Wiceminister Waldemar Buda nie podał dokładnej liczby autobusów elektrycznych, które miałyby zostać kupione. Według szacunków resortu kwota dofinansowania wraz z wkładem własnym pozwoliłaby na zakup ok. 10 pojazdów (zapewne 12-metrowych). Zgodnie z regułami rozliczania funduszy unijnych inwestycja musi zakończyć się najpóźniej w przyszłym roku.
Buda: „Szerszy plan”
– Infrastruktura ładowania elektrycznych pojazdów w Łodzi będzie jeszcze rozbudowywana, a to wpisuje się w większy plan rozwoju elektrycznego transportu miejskiego. W centrach miast, na skoncentrowanych infrastrukturalnie obszarach, autobus elektryczny jest najlepszym środkiem komunikacji – uznał wiceminister. Władze Łodzi, podobnie jak szeregu innych miast w Polsce i Europie, inwestują raczej w komunikację tramwajową (choć wiele łódzkich tras, wskutek wieloletnich zaniedbań, zostało w ostatnich latach wyłączonych z ruchu).
W zajezdni MPK Łódź przy ul. Limanowskiego stacjonuje już 17 autobusów elektrycznych. Przetarg na ich dostawę wygrało na początku sierpnia 2020 r.
Volvo, z którym umowę podpisano w październiku 2021 r. Zakup pojazdów kosztował 64,501 mln zł. Od połowy marca pojazdy 7900 Electric
można spotkać na linii 87, wkrótce mają pojawić się także na trasach 80, 83 i 86.
Czyżby zastępstwo dla modernizacji tramwaju?
Inwestycja będzie realizowana w formule Zintegrowanych Inwestycji Terytorialnych. W wypowiedziach wiceministra pojawia się nazwa „Metropolia Łódzka” (choć aglomeracja od ponad roku nie może doczekać się uchwalenia ustawy metropolitalnej na wzór tej górnośląsko-zagłębiowskiej). W tym kontekście można zastanawiać się nad związkiem zapowiedzi Budy z niedawnymi sugestiami przekazanymi nam przez pełnomocnika rządu do spraw budowy Centralnego Portu Komunikacyjnego Marcina Horały.

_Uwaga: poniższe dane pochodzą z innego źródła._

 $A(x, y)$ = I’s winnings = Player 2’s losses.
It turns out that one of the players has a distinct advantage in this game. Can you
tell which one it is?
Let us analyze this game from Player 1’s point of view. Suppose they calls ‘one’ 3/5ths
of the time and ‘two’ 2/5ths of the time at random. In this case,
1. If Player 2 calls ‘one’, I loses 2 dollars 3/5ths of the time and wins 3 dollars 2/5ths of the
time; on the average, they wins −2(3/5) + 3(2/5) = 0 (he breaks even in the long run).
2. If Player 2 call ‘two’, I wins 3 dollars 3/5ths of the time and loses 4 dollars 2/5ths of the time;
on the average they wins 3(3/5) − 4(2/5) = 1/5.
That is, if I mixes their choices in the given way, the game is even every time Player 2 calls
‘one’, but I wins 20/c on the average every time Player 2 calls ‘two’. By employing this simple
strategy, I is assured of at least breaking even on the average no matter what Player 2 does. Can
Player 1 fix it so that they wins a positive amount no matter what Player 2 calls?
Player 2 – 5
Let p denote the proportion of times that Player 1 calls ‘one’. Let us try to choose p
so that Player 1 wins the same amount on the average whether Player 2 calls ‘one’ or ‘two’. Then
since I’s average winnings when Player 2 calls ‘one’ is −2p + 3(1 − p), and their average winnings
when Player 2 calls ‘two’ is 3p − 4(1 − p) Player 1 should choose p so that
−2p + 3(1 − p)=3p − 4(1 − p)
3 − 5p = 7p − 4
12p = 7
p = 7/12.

– O ile wiem, według obecnych planów linia tramwajowa ma być krótsza, niż pierwotnie planowano. Pracujemy z Urzędem Marszałkowskim nad tym, by wypracować rozwiązanie z zakresu komunikacji publicznej, które pozwoliłoby na dojazdy z dalszych miejscowości aglomeracji, niż Konstantynów – mówił w lutym Horała, odpowiadając na pytanie o przyszłość odcinka linii tramwaju podmiejskiego Konstantynów Łódzki – Lutomiersk. Przypomnijmy: w roku 2020 przedstawiciele spółki celowej CPK oraz UMWŁ
obiecywali dofinansowanie modernizacji linii właśnie ze środków przeznaczonych na budowę „komponentu kolejowego” CPK. Miało to być
rozwiązanie zastępcze w zamian za forsowany wcześniej, lecz porzucony pod wpływem protestów północny wariant linii kolejowej dużych prędkości nr 85, wytrasowany właśnie przez Konstantynów. Być może – choć oficjalnych informacji na ten temat jeszcze nie ma – rosnące koszty inwestycji infrastrukturalnych skłoniły rząd i samorząd do rezygnacji z odbudowy końcowego odcinka torów tramwajowych na rzecz doraźnie tańszej alternatywy w postaci elektrobusów.